__What this task involves__
Look through the records that follow. Copy every line containing the word "mathbb".

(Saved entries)

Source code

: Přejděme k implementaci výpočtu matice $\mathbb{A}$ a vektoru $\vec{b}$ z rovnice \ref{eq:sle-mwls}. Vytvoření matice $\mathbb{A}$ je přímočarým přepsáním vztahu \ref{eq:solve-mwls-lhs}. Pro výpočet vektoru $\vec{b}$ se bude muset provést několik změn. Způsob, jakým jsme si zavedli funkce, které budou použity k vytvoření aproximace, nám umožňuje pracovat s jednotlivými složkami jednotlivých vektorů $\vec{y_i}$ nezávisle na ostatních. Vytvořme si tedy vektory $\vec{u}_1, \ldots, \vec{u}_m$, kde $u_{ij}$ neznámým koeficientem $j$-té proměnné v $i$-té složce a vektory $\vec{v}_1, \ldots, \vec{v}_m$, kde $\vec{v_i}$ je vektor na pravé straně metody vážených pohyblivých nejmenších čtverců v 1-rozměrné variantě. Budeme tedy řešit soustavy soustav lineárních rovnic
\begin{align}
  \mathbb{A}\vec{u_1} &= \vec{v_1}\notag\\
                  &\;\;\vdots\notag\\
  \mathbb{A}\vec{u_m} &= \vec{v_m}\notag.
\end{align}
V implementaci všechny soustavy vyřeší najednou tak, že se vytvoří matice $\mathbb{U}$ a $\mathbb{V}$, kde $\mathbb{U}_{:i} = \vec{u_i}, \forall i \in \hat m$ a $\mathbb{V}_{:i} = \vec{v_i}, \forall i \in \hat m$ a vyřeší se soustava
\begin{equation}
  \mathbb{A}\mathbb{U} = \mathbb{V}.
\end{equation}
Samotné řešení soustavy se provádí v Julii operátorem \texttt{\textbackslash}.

__Exercise solution__
: Přejděme k implementaci výpočtu matice $\mathbb{A}$ a vektoru $\vec{b}$ z rovnice \ref{eq:sle-mwls}. Vytvoření matice $\mathbb{A}$ je přímočarým přepsáním vztahu \ref{eq:solve-mwls-lhs}. Pro výpočet vektoru $\vec{b}$ se bude muset provést několik změn. Způsob, jakým jsme si zavedli funkce, které budou použity k vytvoření aproximace, nám umožňuje pracovat s jednotlivými složkami jednotlivých vektorů $\vec{y_i}$ nezávisle na ostatních. Vytvořme si tedy vektory $\vec{u}_1, \ldots, \vec{u}_m$, kde $u_{ij}$ neznámým koeficientem $j$-té proměnné v $i$-té složce a vektory $\vec{v}_1, \ldots, \vec{v}_m$, kde $\vec{v_i}$ je vektor na pravé straně metody vážených pohyblivých nejmenších čtverců v 1-rozměrné variantě. Budeme tedy řešit soustavy soustav lineárních rovnic
  \mathbb{A}\vec{u_1} &= \vec{v_1}\notag\\
  \mathbb{A}\vec{u_m} &= \vec{v_m}\notag.
V implementaci všechny soustavy vyřeší najednou tak, že se vytvoří matice $\mathbb{U}$ a $\mathbb{V}$, kde $\mathbb{U}_{:i} = \vec{u_i}, \forall i \in \hat m$ a $\mathbb{V}_{:i} = \vec{v_i}, \forall i \in \hat m$ a vyřeší se soustava
  \mathbb{A}\mathbb{U} = \mathbb{V}.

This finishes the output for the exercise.